What Should Patients Be Told About Genetic Risk?

Experts disagree on how doctors should reveal incidental findings in patients’ DNA sequences.

May 7, 2013
Kate Yandell

WIKIMEDIA, RUTH LAWSON, OTAGO POLYTECHNICEarlier this year (March 21) the American College of Medical Genetics and Genomics (ACMG) released recommendations on what to do if whole-genome sequencing of patients revealed genetic risks not related to the original purpose of the testing. Last week (May 2) the ACMG released a second document clarifying its findings in the face of criticism.

The group stood by its recommendations, which stated that if sequencing revealed any of 57 dangerous mutations, the patient should be told regardless of whether he or she requested the information and regardless of age.

Critics have focused on the ACMG’s recommendation that findings of mutations be revealed even in children, saying they contradict previous statements that doctors should delay giving diagnostic tests for adult diseases in children until the children are grown up.

The ACMG’s clarification states that they see genetic tests as different from the diagnostics that fall under their other rules. While the diagnostic tests they had been talking about would likely be given to people when they reached adulthood because of known risk factors, in children with no signs of disease a mutation revealed in a genetic test might never be tested for again. Thus to fail to mention the mutation would be to harm the patient. Also, genetic mutations in children could be pertinent to their parents’ health, and good medical care for a parent is in a child’s interest.

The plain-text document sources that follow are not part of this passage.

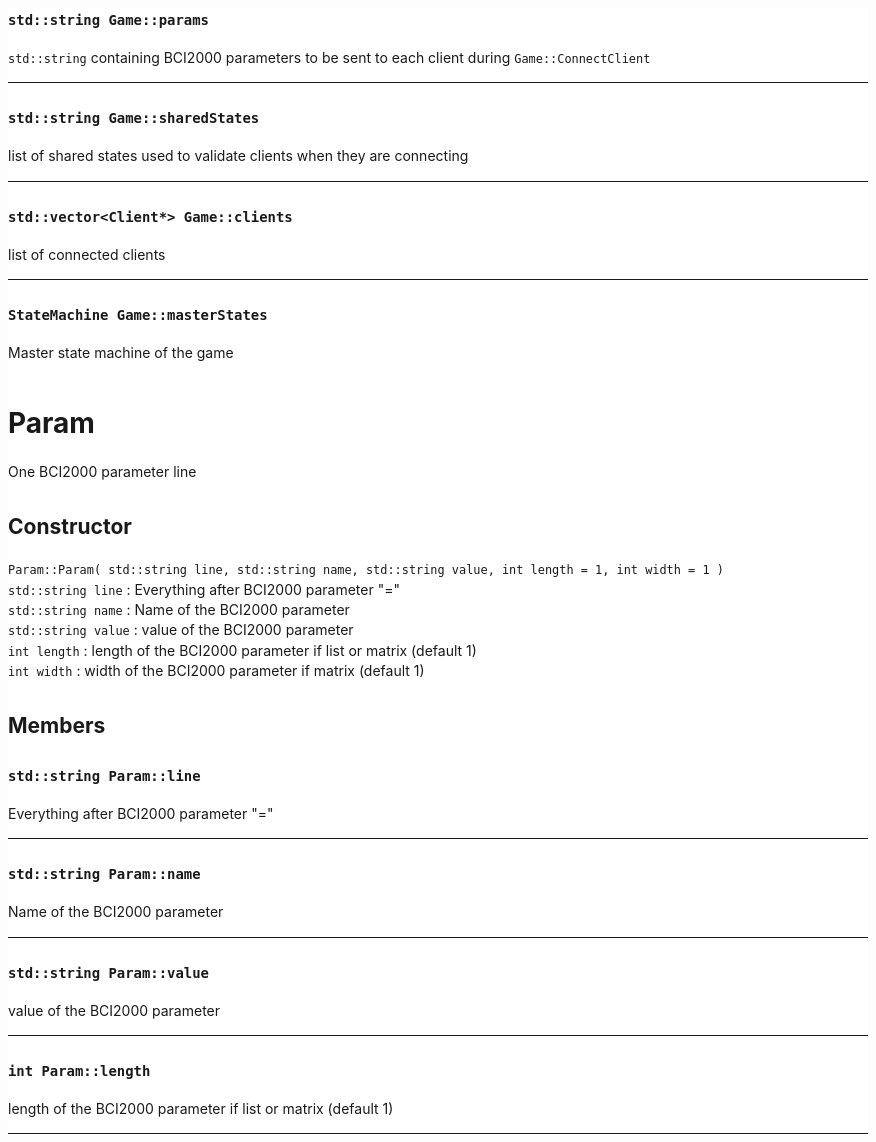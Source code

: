 
### `std::string Game::params`
`std::string` containing BCI2000 parameters to be sent to each client during `Game::ConnectClient`  

---

### `std::string Game::sharedStates` 
list of shared states used to validate clients when they are connecting  

---

### `std::vector<Client*> Game::clients` 
list of connected clients  

---

### `StateMachine Game::masterStates` 
Master state machine of the game  

# Param
One BCI2000 parameter line  

## Constructor
`Param::Param( std::string line, std::string name, std::string value, int length = 1, int width = 1 )`  
`std::string line` : Everything after BCI2000 parameter "="  
`std::string name` : Name of the BCI2000 parameter  
`std::string value` : value of the BCI2000 parameter  
`int length` : length of the BCI2000 parameter if list or matrix (default 1)  
`int width` : width of the BCI2000 parameter if matrix (default 1)  

## Members
### `std::string Param::line` 
Everything after BCI2000 parameter "="  

---

### `std::string Param::name` 
Name of the BCI2000 parameter  

---

### `std::string Param::value` 
value of the BCI2000 parameter  

---

### `int Param::length` 
length of the BCI2000 parameter if list or matrix (default 1)  

---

“ACMG affirms its recommendation not to perform diagnostic testing for an adult-onset condition in children, but believes that reporting an incidental finding of a severe, actionable, pathogenic mutation falls outside this recommendation,” the group wrote in the clarification.

Critics have also said that patients should give informed consent to be told of “incidental” mutations before having their whole genomes sequenced. Robert Green, chair of the ACMG committee that drafted the recommendations and a medical geneticist at Brigham and Women’s Hospital, said in a Huffington Post blog post that requiring universal pre-test genetic counseling would be prohibitively time-consuming—most of whom wouldn’t turn out to have any of the 57 mutations anyway. Moreover, he argued that other areas of medicine do not ask for informed consent before looking for incidental problems. For instance, if a blood test for anemia revealed signs of leukemia, no one would think twice about telling the patient.

“The field of genetics has, for too long, held itself apart from the rest of medicine by assuming that incidental genetic risk information is dangerous sui generis,” he wrote in the blog post. “This is unsupported by accumulating evidence, and, as sequencing and interpretation will soon be inexpensively available, ignores the potential for recognizing known mutations that increase the risk of serious yet treatable disorders.”